Honda Aiming for 50 Per Cent Motorcycle Market Share by 2030

Honda is predicting that by 2030 60 million bikes will be on the world's roads and it wants 30 million of them to be Honda-built

The engine is derived from the 2017 CBR1000RR Fireblade
The engine is derived from the 2017 CBR1000RR Fireblade

Honda has big plans for its motorcycle business as we head towards the end of the second decade of the 2000s. In fact, it wants half of all bikes on the road globally to wear a ‘Honda’ badge.

A few weeks ago, Honda held a press conference to both advise where it sits currently in the global motorcycle market, and where it wants to be in the future. While Honda’s might in the two-wheeled (and four-wheeled) world cannot be ignored, it’s not resting on its laurels, and is pushing harder than ever to remain in the top spot.

Honda Dax
Honda Dax

Honda’s lofty ambition is to own 50 per cent of the global motorcycle market by 2030, meaning in just five years, it wants to have 30 million Honda-built bikes on the roads. An incredible target that may be, but with 500,000,000 (yes you read that right!) Honda motorcycles set to trundle off the production line in 2025, if anyone can do it, it’s Honda. And it’s not like Honda has far to go to achieve its target (figuratively speaking) as by the end of the 2025 fiscal year (March 2025) it expects to have 2.2 million sold globally, already a 40 per cent share of the market of the estimated 50 million bikes sold globally by all marques.
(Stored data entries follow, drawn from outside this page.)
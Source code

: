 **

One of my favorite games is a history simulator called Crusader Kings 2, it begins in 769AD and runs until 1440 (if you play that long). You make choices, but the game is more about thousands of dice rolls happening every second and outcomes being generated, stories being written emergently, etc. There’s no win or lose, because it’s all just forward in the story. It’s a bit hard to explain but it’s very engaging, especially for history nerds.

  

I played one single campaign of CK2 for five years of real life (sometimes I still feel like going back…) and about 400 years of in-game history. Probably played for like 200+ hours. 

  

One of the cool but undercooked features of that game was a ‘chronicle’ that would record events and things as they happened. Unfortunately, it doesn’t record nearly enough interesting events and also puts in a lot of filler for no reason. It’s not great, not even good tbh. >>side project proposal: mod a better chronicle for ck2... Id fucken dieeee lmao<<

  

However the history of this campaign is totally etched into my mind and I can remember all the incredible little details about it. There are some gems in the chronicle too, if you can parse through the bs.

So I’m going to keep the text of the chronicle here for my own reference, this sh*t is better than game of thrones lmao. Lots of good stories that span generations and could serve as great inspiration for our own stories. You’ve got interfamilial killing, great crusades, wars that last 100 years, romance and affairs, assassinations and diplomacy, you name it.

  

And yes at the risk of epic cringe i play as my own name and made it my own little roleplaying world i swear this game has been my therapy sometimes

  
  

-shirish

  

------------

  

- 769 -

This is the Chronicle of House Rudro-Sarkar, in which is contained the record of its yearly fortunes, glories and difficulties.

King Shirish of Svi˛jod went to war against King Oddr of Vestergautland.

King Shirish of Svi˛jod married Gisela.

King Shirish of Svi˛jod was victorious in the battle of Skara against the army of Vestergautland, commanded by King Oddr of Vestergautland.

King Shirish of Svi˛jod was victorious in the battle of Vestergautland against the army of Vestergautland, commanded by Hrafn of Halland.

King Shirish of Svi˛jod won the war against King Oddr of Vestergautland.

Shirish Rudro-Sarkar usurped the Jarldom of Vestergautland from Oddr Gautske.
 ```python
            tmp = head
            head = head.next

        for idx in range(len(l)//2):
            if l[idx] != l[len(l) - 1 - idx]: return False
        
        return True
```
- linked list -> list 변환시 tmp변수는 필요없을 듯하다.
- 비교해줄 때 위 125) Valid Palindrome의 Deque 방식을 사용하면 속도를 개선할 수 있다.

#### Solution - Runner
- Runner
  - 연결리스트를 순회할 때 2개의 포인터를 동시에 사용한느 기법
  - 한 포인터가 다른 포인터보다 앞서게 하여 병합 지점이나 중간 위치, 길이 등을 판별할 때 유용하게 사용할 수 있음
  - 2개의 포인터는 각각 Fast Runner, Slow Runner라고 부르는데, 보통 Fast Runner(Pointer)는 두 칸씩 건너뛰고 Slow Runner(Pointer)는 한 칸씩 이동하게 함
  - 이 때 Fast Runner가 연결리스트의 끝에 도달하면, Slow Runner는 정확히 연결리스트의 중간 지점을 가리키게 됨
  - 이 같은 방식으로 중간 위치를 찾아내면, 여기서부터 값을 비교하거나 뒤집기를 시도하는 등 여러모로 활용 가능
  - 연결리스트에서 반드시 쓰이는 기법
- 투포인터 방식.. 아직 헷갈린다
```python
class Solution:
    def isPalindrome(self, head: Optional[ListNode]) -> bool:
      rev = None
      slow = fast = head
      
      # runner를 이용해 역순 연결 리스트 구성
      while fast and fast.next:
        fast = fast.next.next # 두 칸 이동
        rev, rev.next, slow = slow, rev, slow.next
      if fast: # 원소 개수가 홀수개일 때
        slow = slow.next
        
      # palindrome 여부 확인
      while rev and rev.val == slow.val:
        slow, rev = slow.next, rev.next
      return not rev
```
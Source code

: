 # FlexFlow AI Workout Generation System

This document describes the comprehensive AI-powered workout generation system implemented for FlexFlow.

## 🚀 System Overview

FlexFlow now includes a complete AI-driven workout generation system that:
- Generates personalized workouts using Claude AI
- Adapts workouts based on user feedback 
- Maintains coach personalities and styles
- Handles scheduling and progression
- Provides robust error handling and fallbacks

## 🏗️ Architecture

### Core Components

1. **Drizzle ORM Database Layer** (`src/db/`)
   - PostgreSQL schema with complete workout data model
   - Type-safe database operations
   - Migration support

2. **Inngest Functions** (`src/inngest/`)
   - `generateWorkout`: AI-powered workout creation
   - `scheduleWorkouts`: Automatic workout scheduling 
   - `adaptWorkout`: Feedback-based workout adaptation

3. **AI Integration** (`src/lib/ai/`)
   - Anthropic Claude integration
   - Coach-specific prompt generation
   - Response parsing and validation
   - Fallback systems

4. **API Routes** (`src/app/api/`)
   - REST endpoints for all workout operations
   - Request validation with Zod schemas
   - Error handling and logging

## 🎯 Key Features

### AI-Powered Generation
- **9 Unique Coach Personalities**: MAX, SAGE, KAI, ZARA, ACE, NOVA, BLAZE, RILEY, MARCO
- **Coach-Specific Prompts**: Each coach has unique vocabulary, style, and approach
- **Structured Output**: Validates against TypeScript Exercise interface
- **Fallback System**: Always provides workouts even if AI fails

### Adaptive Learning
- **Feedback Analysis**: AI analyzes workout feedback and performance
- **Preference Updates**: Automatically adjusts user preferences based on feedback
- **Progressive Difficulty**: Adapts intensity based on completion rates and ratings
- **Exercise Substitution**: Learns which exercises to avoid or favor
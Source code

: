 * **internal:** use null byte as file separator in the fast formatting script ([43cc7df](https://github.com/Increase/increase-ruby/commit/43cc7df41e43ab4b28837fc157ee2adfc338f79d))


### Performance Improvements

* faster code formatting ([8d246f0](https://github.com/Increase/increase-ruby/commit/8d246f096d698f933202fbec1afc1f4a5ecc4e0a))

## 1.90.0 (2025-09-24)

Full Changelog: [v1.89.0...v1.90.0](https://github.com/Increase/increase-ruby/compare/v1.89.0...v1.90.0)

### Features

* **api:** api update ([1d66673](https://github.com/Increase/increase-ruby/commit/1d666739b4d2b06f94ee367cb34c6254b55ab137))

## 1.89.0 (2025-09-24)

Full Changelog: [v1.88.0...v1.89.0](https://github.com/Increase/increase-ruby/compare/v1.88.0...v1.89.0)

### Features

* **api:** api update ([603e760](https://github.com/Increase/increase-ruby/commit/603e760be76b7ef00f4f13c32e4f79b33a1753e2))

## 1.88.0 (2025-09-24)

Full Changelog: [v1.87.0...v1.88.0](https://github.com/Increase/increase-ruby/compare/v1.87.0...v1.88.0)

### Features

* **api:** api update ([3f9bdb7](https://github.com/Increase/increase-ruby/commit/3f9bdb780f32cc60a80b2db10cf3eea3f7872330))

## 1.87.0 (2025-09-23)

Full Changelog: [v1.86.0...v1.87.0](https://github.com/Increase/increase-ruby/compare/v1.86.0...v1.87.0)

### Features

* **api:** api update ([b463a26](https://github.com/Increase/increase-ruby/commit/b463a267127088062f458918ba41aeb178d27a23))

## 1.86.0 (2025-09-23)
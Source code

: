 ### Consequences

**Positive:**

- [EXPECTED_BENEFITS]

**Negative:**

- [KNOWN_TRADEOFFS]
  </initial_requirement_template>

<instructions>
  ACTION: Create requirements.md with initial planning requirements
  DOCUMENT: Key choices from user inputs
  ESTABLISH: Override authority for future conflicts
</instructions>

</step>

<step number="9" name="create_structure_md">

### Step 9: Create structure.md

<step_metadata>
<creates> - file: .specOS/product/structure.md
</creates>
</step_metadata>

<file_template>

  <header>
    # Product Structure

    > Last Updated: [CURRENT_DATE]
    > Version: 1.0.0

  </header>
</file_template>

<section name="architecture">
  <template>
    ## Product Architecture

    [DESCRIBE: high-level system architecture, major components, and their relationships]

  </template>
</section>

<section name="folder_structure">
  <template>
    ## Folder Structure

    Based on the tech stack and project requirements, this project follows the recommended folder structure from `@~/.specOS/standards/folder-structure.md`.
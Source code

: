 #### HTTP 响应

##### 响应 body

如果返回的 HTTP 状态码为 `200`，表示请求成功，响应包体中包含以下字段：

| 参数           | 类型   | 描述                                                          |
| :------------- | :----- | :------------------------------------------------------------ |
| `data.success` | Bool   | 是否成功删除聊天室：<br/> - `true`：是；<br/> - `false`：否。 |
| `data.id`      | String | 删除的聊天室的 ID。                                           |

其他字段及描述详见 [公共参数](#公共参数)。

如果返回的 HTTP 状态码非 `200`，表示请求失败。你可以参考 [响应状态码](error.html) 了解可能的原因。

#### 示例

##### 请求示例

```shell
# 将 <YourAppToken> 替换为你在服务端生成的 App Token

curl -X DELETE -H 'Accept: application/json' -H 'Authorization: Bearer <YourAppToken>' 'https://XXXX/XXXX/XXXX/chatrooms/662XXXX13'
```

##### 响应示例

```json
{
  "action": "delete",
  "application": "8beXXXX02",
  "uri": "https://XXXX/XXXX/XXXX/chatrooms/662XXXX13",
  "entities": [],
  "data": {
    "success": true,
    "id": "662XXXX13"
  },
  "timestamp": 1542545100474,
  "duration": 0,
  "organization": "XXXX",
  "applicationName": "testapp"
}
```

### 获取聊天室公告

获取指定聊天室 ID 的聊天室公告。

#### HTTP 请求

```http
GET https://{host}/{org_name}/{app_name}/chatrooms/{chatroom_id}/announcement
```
Granted, a vast majority of those bikes are going to be from the high-volume end of the range, meaning its cheap and cheerful commuters and scooters that will be doing the majority of the heavy lifting. It’s also expected that the Asian markets will be key to Honda’s planned global dominance, as they have been for many years.

Honda Super Cub
Honda Super Cub

It’s thought that around 85 per cent of Honda’s global sales come from India, Indonesia, Thailand and Vietnam, with the Japanese, European, and American markets only adding around six per cent to the pot - around 1.2 million bikes. So with all of America’s, Europe’s, and Japan’s big-money economies, the sales of bike in those three regions drown in comparison to those going to the central and east Asian nations. This highlights how Honda sees small capacity, high volume, low margin bikes as one of the keys to global domination.

“Dripping water can penetrate the stone”

Honda XL750 Transalp sunset
Honda XL750 Transalp sunset


Honda might not have it all its own way, though, and as the old Chinese proverb above highlights, persistence and patience can overcome almost any obstacle. The Chinese motorcycle industry was once something of a laughing stock on the global stage. The majority of the bikes it produced were rip-offs of European or Japanese models, and when you peeled back the layers further, they were little more than dressed up clones of bikes the rest of the motorcycle world had been making for twenty or thirty years.

That isn’t the case now. And as brands like CFMoto, QJMotor, and Zontes have shown in recent years they are now starting to produce bikes with tech, spec and features that are rivals for the establishment. What the homegrown Chinese brands don’t yet have is the prestige that comes from buying from one of the world’s most famous motorcycle brands. That will likely take a little longer to replicate.